** Problem to work on **
In the entries that follow, find each line with the word "Delta" and copy it.

-- Exercise input follows --

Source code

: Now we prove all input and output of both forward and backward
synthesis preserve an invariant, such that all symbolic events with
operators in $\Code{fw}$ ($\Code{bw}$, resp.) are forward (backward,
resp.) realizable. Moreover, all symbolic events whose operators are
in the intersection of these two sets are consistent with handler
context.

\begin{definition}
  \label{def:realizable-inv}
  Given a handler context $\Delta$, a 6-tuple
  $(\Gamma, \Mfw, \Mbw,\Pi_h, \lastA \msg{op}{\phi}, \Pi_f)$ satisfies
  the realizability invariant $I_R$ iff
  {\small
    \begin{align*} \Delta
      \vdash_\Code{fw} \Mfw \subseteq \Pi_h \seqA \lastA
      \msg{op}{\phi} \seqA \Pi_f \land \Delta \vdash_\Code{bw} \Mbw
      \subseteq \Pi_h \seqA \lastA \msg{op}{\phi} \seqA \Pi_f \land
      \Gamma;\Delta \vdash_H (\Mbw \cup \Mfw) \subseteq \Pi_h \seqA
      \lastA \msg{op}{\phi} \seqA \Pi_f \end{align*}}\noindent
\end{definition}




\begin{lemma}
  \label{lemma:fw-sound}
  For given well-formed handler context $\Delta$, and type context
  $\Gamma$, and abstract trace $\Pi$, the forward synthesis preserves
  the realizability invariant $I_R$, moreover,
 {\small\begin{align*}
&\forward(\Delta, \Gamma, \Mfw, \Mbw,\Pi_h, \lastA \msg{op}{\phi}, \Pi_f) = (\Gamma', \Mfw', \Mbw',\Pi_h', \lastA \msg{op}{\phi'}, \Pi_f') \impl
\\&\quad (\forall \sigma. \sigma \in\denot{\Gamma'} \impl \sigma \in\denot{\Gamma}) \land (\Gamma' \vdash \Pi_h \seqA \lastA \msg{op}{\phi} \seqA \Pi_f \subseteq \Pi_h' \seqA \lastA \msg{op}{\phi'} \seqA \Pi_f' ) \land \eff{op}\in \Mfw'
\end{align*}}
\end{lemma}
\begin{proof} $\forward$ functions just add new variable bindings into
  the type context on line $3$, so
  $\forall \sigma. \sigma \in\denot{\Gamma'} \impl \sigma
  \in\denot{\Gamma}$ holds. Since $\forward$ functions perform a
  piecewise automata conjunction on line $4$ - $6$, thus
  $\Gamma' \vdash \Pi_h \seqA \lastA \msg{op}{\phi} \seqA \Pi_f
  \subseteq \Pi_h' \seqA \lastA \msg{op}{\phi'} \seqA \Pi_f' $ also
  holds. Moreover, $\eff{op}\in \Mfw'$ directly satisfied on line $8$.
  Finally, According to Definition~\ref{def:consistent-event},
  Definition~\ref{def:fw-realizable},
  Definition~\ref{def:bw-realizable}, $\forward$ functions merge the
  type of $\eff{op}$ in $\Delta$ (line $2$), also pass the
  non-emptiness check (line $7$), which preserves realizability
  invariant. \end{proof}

-- Exercise input concluded --

** Finished task **
  Given a handler context $\Delta$, a 6-tuple
    \begin{align*} \Delta
      \msg{op}{\phi} \seqA \Pi_f \land \Delta \vdash_\Code{bw} \Mbw
      \Gamma;\Delta \vdash_H (\Mbw \cup \Mfw) \subseteq \Pi_h \seqA
  For given well-formed handler context $\Delta$, and type context
&\forward(\Delta, \Gamma, \Mfw, \Mbw,\Pi_h, \lastA \msg{op}{\phi}, \Pi_f) = (\Gamma', \Mfw', \Mbw',\Pi_h', \lastA \msg{op}{\phi'}, \Pi_f') \impl
  type of $\eff{op}$ in $\Delta$ (line $2$), also pass the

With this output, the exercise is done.